» WORK REQUIRED
Transcribe the data in full, keeping each line exactly as it appears.

» EXERCISE MATERIAL
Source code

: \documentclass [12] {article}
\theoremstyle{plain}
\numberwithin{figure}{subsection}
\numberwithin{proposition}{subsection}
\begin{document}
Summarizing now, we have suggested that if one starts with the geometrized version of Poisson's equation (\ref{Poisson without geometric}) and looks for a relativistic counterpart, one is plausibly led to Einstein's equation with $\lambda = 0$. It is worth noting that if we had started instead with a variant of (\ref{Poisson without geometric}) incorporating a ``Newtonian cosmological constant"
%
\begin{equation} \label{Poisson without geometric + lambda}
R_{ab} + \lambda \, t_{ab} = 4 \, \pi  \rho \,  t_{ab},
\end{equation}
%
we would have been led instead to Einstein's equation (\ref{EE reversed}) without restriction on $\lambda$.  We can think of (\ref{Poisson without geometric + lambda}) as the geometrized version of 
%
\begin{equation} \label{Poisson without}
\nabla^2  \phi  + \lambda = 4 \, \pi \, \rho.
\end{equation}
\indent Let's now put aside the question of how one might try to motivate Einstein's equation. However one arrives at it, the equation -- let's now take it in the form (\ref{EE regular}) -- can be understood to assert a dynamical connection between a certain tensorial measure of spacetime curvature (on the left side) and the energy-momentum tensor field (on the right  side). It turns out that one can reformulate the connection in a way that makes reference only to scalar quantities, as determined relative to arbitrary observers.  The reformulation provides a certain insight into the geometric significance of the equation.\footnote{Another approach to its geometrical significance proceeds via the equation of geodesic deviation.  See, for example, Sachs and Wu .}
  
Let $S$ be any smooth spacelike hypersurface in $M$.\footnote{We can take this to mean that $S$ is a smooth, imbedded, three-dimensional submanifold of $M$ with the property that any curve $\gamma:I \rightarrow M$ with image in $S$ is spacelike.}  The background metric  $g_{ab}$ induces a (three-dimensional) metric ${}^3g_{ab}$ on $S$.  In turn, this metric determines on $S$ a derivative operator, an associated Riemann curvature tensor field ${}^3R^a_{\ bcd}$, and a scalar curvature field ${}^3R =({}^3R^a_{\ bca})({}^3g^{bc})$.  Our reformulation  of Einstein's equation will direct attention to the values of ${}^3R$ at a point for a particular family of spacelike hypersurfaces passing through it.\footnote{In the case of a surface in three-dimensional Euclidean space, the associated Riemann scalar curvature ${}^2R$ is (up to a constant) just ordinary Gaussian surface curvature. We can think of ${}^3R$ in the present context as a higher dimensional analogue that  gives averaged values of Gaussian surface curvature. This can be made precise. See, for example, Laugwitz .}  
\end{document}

» FINISHED EXERCISE
Source code

: \documentclass [12] {article}
\theoremstyle{plain}
\numberwithin{figure}{subsection}
\numberwithin{proposition}{subsection}
\begin{document}
Summarizing now, we have suggested that if one starts with the geometrized version of Poisson's equation (\ref{Poisson without geometric}) and looks for a relativistic counterpart, one is plausibly led to Einstein's equation with $\lambda = 0$. It is worth noting that if we had started instead with a variant of (\ref{Poisson without geometric}) incorporating a ``Newtonian cosmological constant"
%
\begin{equation} \label{Poisson without geometric + lambda}
R_{ab} + \lambda \, t_{ab} = 4 \, \pi  \rho \,  t_{ab},
\end{equation}
%
we would have been led instead to Einstein's equation (\ref{EE reversed}) without restriction on $\lambda$.  We can think of (\ref{Poisson without geometric + lambda}) as the geometrized version of 
%
\begin{equation} \label{Poisson without}
\nabla^2  \phi  + \lambda = 4 \, \pi \, \rho.
\end{equation}
\indent Let's now put aside the question of how one might try to motivate Einstein's equation. However one arrives at it, the equation -- let's now take it in the form (\ref{EE regular}) -- can be understood to assert a dynamical connection between a certain tensorial measure of spacetime curvature (on the left side) and the energy-momentum tensor field (on the right  side). It turns out that one can reformulate the connection in a way that makes reference only to scalar quantities, as determined relative to arbitrary observers.  The reformulation provides a certain insight into the geometric significance of the equation.\footnote{Another approach to its geometrical significance proceeds via the equation of geodesic deviation.  See, for example, Sachs and Wu .}
  
Let $S$ be any smooth spacelike hypersurface in $M$.\footnote{We can take this to mean that $S$ is a smooth, imbedded, three-dimensional submanifold of $M$ with the property that any curve $\gamma:I \rightarrow M$ with image in $S$ is spacelike.}  The background metric  $g_{ab}$ induces a (three-dimensional) metric ${}^3g_{ab}$ on $S$.  In turn, this metric determines on $S$ a derivative operator, an associated Riemann curvature tensor field ${}^3R^a_{\ bcd}$, and a scalar curvature field ${}^3R =({}^3R^a_{\ bca})({}^3g^{bc})$.  Our reformulation  of Einstein's equation will direct attention to the values of ${}^3R$ at a point for a particular family of spacelike hypersurfaces passing through it.\footnote{In the case of a surface in three-dimensional Euclidean space, the associated Riemann scalar curvature ${}^2R$ is (up to a constant) just ordinary Gaussian surface curvature. We can think of ${}^3R$ in the present context as a higher dimensional analogue that  gives averaged values of Gaussian surface curvature. This can be made precise. See, for example, Laugwitz .}  
\end{document}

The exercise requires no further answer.